Au poste-frontière, les humanitaires qui attendent d’entrer se sont rassemblés pour la prière des morts en mémoire des victimes de l’hôpital gazaoui.
L’Egypte est face à un dilemme : laisser sortir les Palestiniens avec le risque qu’Israël interdise tout retour ou fermer leur unique ouverture sur le monde non tenue par Israël et les laisser sous les frappes incessantes.
Le Caire accepte de « recevoir les Gazaouis les plus vulnérables, ceux qui ont besoin de soins », comme c’était le cas jusqu’avant la guerre, « mais on ne transférera pas la responsabilité d’Israël à l’Egypte ».

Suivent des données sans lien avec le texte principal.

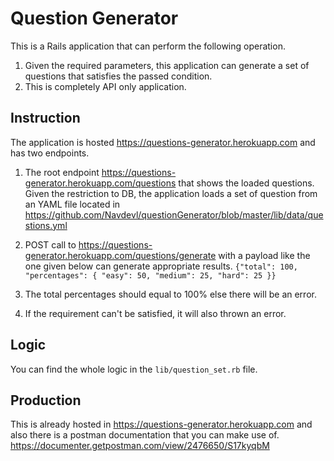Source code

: # Question Generator

This is a Rails application that can perform the following operation.

1. Given the required parameters, this application can generate a set of questions that satisfies the passed condition.
2. This is completely API only application.

## Instruction

The application is hosted https://questions-generator.herokuapp.com and has two endpoints.

1. The root endpoint https://questions-generator.herokuapp.com/questions that shows the loaded questions. Given the restriction to DB, the application loads a set of question from an YAML file located in https://github.com/Navdevl/questionGenerator/blob/master/lib/data/questions.yml 

2. POST call to https://questions-generator.herokuapp.com/questions/generate with a payload like the one given below can generate appropriate results.
`{"total": 100, "percentages": { "easy": 50, "medium": 25, "hard": 25 }}`

3. The total percentages should equal to 100% else there will be an error.

4. If the requirement can't be satisfied, it will also thrown an error.


## Logic
You can find the whole logic in the `lib/question_set.rb` file.

## Production
This is already hosted in https://questions-generator.herokuapp.com and also there is a postman documentation that you can make use of. https://documenter.getpostman.com/view/2476650/S17kyqbM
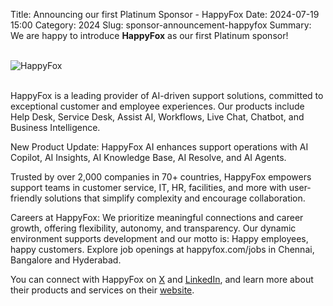 Title: Announcing our first Platinum Sponsor - HappyFox
Date: 2024-07-19 15:00
Category: 2024
Slug: sponsor-announcement-happyfox
Summary: We are happy to introduce  **HappyFox** as our first Platinum sponsor!

<!-- PELICAN_END_SUMMARY -->
<br>
<div class="text-center">
  <a href="https://happyfox.com/" target="_blank" style="border: none; text-decoration: none;">
    <img src="{static}/images/2024/sponsor-happyfox.png" alt="HappyFox" class="img-fluid responsive-image">
  </a>
</div>
<br>

HappyFox is a leading provider of AI-driven support solutions, committed to exceptional customer and employee experiences. Our products include Help Desk, Service Desk, Assist AI, Workflows, Live Chat, Chatbot, and Business Intelligence.

New Product Update: HappyFox AI enhances support operations with AI Copilot, AI Insights, AI Knowledge Base, AI Resolve, and AI Agents.

Trusted by over 2,000 companies in 70+ countries, HappyFox empowers support teams in customer service, IT, HR, facilities, and more with user-friendly solutions that simplify complexity and encourage collaboration.

Careers at HappyFox: We prioritize meaningful connections and career growth, offering flexibility, autonomy, and transparency. Our dynamic environment supports development and our motto is: Happy employees, happy customers. Explore job openings at happyfox.com/jobs in Chennai, Bangalore and Hyderabad.


You can connect with HappyFox on [X](https://x.com/HappyFoxApp) and [LinkedIn](https://www.linkedin.com/company/happyfox-inc-/), and learn more about their products and services on their [website](https://happyfox.com/).
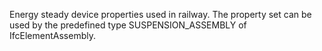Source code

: Energy steady device properties used in railway. The property set can be used by the predefined type SUSPENSION_ASSEMBLY of IfcElementAssembly.

<!-- end of short definition -->

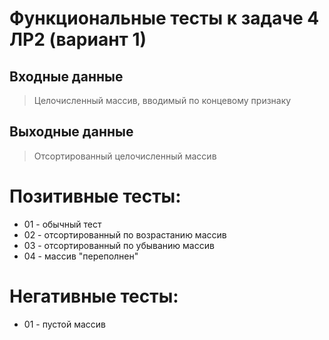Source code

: # Функциональные тесты к задаче 4 ЛР2 (вариант 1)

## Входные данные
> Целочисленный массив, вводимый по концевому признаку

## Выходные данные
> Отсортированный целочисленный массив

# Позитивные тесты:
 - 01 - обычный тест
 - 02 - отсортированный по возрастанию массив
 - 03 - отсортированный по убыванию массив
 - 04 - массив "переполнен"

# Негативные тесты:
 - 01 - пустой массив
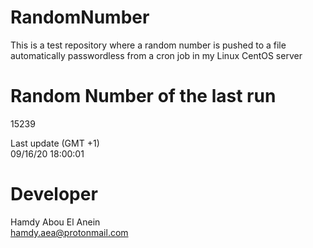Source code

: # RandomNumber    
This is a test repository where a random number is pushed to a file automatically passwordless from a cron job in my Linux CentOS server    
# Random Number of the last run   
15239
      
Last update (GMT +1)    
09/16/20 18:00:01
# Developer    
Hamdy Abou El Anein   
hamdy.aea@protonmail.com
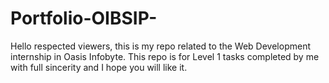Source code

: # Portfolio-OIBSIP-
Hello respected viewers, this is my repo related to the Web Development internship in Oasis Infobyte. This repo is for Level 1 tasks completed by me with full sincerity and I hope you will like it.
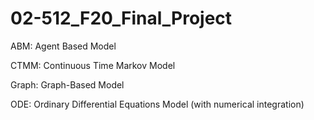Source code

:# 02-512_F20_Final_Project

ABM: Agent Based Model

CTMM: Continuous Time Markov Model

Graph: Graph-Based Model

ODE: Ordinary Differential Equations Model (with numerical integration)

« En tant que force occupante, c’est à Israël de garantir la sécurité des civils » de Gaza, a jugé mardi à la BBC Choukri.
A la question de créer de nouveaux réfugiés palestiniens – 760 000 ont fui ou ont été expulsés lors de la création d’Israël en 1948 -, s’ajoute pour l’Egypte la question sécuritaire.
« En déplaçant les Palestiniens dans le Sinaï, on déplace la résistance et le combat en Egypte », a dit M. Sissi. Et si des attaques des groupes armés palestiniens sont lancées depuis l’Egypte, « Israël aura alors le droit de se défendre (…) et frappera le sol égyptien », a-t-il prévenu.
Alors, la paix signée entre Israël et l’Egypte en 1979 – faisant du Caire le premier pays arabe à reconnaître Israël et donc l’un des plus grands bénéficiaires de l’aide militaire américaine – « va fondre entre nos mains ».
Récemment, un ex-responsable israélien avait appelé l’Egypte à « jouer le jeu » en montant des camps de tentes « temporaires » pour les Palestiniens dans « l’espace presque infini » du Sinaï.
« Si l’idée, c’est le déplacement forcé, il y a le Negev », un désert du sud d’Israël, a rétorqué mercredi M. Sissi. « Et Israël pourra les renvoyer ensuite (à Gaza) s’il le veut ».